───── Listed records

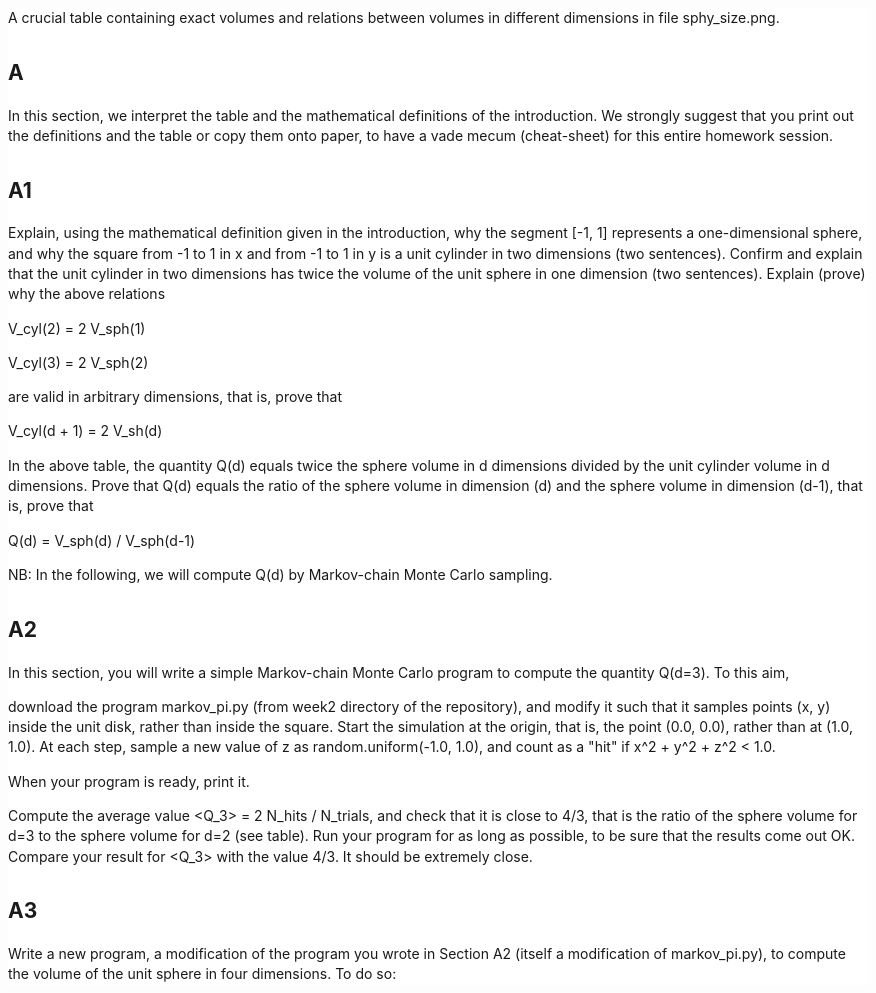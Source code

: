 A crucial table containing exact volumes and relations between volumes in different dimensions in file sphy_size.png.

## A

In this section, we interpret the table and the mathematical definitions of the introduction. We strongly suggest that you print out the definitions and the table or copy them onto paper, to have a vade mecum (cheat-sheet) for this entire homework session.

## A1

Explain, using the mathematical definition given in the introduction, why the segment \[-1, 1\] represents a one-dimensional sphere, and why the square from -1 to 1 in x and from -1 to 1 in y is a unit cylinder in two dimensions (two sentences).
Confirm and explain that the unit cylinder in two dimensions has twice the volume of the unit sphere in one dimension (two sentences).
Explain (prove) why the above relations

V_cyl(2) = 2 V_sph(1)

V_cyl(3) = 2 V_sph(2)

are valid in arbitrary dimensions, that is, prove that

V_cyl(d + 1) = 2 V_sh(d)

In the above table, the quantity Q(d) equals twice the sphere volume in d dimensions divided by the unit cylinder volume in d dimensions. Prove that Q(d) equals the ratio of the sphere volume in dimension (d) and the sphere volume in dimension (d-1), that is, prove that

Q(d) = V_sph(d) / V_sph(d-1)

NB: In the following, we will compute Q(d) by Markov-chain Monte Carlo sampling.

## A2

In this section, you will write a simple Markov-chain Monte Carlo program to compute the quantity Q(d=3). To this aim,

download the program markov_pi.py (from week2 directory of the repository), and modify it such that it samples points (x, y) inside the unit disk, rather than inside the square. Start the simulation at the origin, that is, the point (0.0, 0.0), rather than at (1.0, 1.0).
At each step, sample a new value of z as random.uniform(-1.0, 1.0), and count as a "hit" if x^2 + y^2 + z^2 < 1.0.

When your program is ready, print it.

Compute the average value <Q_3> = 2 N_hits / N_trials, and check that it is close to 4/3, that is the ratio of the sphere volume for d=3 to the sphere volume for d=2 (see table). Run your program for as long as possible, to be sure that the results come out OK. Compare your result for <Q_3> with the value 4/3. It should be extremely close.
 
## A3

Write a new program, a modification of the program you wrote in Section A2 (itself a modification of markov_pi.py), to compute the volume of the unit sphere in four dimensions. To do so:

──────────

● **Exercise goal**: If a line in the records contains "this", report it.

● **Answer space**:
In this section, we interpret the table and the mathematical definitions of the introduction. We strongly suggest that you print out the definitions and the table or copy them onto paper, to have a vade mecum (cheat-sheet) for this entire homework session.
In this section, you will write a simple Markov-chain Monte Carlo program to compute the quantity Q(d=3). To this aim,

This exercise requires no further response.